Elon Musk enthüllt: Tausende Kinder klagen gegen “Mengele”-Chirurgen

Elon Musk hat sich zu einem Urteil einer US-Jury geäußert, das zugunsten einer Frau entschied, die sich im Alter von 16 Jahren einer Brustentfernung unterzogen hatte. Der Tech-Milliardär deutete an, dass US-Chirurgen, die geschlechtsangleichende Eingriffe an Minderjährigen vornehmen, nun mit einer Flut von Klagen rechnen müssten. In seinen Aussagen zog Musk einen drastischen Vergleich und stellte diese Ärzte auf eine Stufe mit dem NS-Arzt Josef Mengele, der im Konzentrationslager Auschwitz-Birkenau grausame medizinische Experimente an Häftlingen durchführte.

Hintergrund ist der Fall der heute 22-jährigen Fox Varian, der in den USA als erster erfolgreicher Kunstfehlerprozess im Zusammenhang mit einer Geschlechtsangleichung gilt. Varian gab an, von New Yorker Ärzten noch während ihrer Minderjährigkeit zu der Operation gedrängt worden zu sein. Sowohl ein Psychologe als auch ein Chirurg hatten damals grünes Licht für den Eingriff gegeben. Eine Jury sprach sie später der fahrlässigen Behandlung schuldig und sprach Varian 1,6 Millionen US-Dollar als Schmerzensgeld sowie weitere 400.000 Dollar für künftige medizinische Kosten zu.

Am Samstag kommentierte Musk auf seinem X-Account einen Beitrag über den Gerichtsentscheid und schrieb:

*”Es wird Tausende Gerichtsverfahren von Kindern geben, die von bösen Ärzten, modernen Mengeles, verstümmelt wurden … Die Schulen, Psychologen/Psychiater und Staatsbeamten, die dies ermöglicht haben, werden ebenfalls teuer dafür bezahlen.”*

Bereits früher hatte Musk öffentlich über die Erfahrungen seiner eigenen Familie mit der sogenannten “Gender-Transition”-Bewegung gesprochen.
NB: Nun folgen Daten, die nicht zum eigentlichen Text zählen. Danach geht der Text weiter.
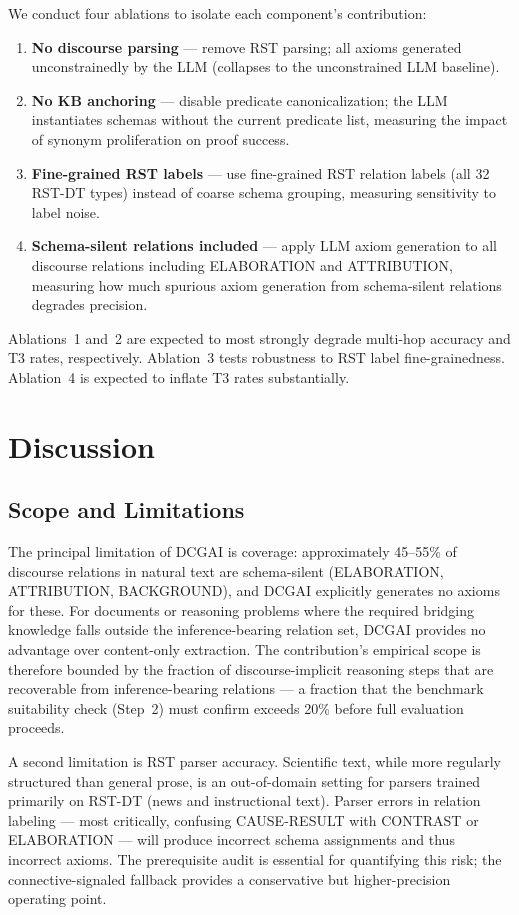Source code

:\documentclass[11pt,letterpaper]{article}
\begin{document}
We conduct four ablations to isolate each component's contribution:
\begin{enumerate}
  \item \textbf{No discourse parsing} --- remove RST parsing; all axioms generated unconstrainedly by the LLM
    (collapses to the unconstrained LLM baseline).
  \item \textbf{No KB anchoring} --- disable predicate canonicalization; the LLM instantiates schemas without the
    current predicate list, measuring the impact of synonym proliferation on proof success.
  \item \textbf{Fine-grained RST labels} --- use fine-grained RST relation labels (all 32 RST-DT types) instead of
    coarse schema grouping, measuring sensitivity to label noise.
  \item \textbf{Schema-silent relations included} --- apply LLM axiom generation to all discourse relations
    including ELABORATION and ATTRIBUTION, measuring how much spurious axiom generation from schema-silent
    relations degrades precision.
\end{enumerate}
Ablations~1 and~2 are expected to most strongly degrade multi-hop accuracy and T3 rates, respectively. Ablation~3
tests robustness to RST label fine-grainedness. Ablation~4 is expected to inflate T3 rates substantially.

\section{Discussion}

\subsection{Scope and Limitations}

The principal limitation of DCGAI is coverage: approximately 45--55\% of discourse relations in natural text are
schema-silent (ELABORATION, ATTRIBUTION, BACKGROUND), and DCGAI explicitly generates no axioms for these. For
documents or reasoning problems where the required bridging knowledge falls outside the inference-bearing relation
set, DCGAI provides no advantage over content-only extraction. The contribution's empirical scope is therefore
bounded by the fraction of discourse-implicit reasoning steps that are recoverable from inference-bearing relations
--- a fraction that the benchmark suitability check (Step~2) must confirm exceeds 20\% before full evaluation
proceeds.

A second limitation is RST parser accuracy. Scientific text, while more regularly structured than general prose,
is an out-of-domain setting for parsers trained primarily on RST-DT (news and instructional text). Parser errors
in relation labeling --- most critically, confusing CAUSE-RESULT with CONTRAST or ELABORATION --- will produce
incorrect schema assignments and thus incorrect axioms. The prerequisite audit is essential for quantifying this
risk; the connective-signaled fallback provides a conservative but higher-precision operating point.
\end{document}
Eines seiner Kinder, Xavier, outete sich mit 16 als transgeschlechtlich und nahm später den Namen Vivian Jenna Wilson an. Der Milliardär behauptete, er sei damals von Ärzten “im Wesentlichen zur Unterzeichnung von Dokumenten verleitet worden” und nannte dieses Vorgehen “unglaublich bösartig”.

“In gewisser Weise habe ich meinen Sohn verloren. Das nennt man nicht ohne Grund Deadnaming”, so Musk in früheren Äußerungen. Xavier sei symbolisch durch das getötet worden, was er als “Woke Mind Virus” bezeichnete. Während sein ehemaliger Sohn, der weiterhin als Vivian Jenna Wilson lebt, inzwischen als Model auf Modenschauen auftritt, hat es sich Elon Musk zum Ziel gesetzt, genau diesen “Woke Mind Virus” zu bekämpfen.

Unterdessen hat Präsident Donald Trump seit seiner Rückkehr ins Amt mehrere Maßnahmen seiner Vorgängerregierung unter Joe Biden rückgängig gemacht, darunter auch die staatliche Unterstützung für geschlechtsangleichende medizinische Behandlungen für Personen unter 19 Jahren. Parallel dazu haben mehrere US-Bundesstaaten Schritte unternommen, um derartige Eingriffe bei Minderjährigen einzuschränken oder ganz zu verbieten.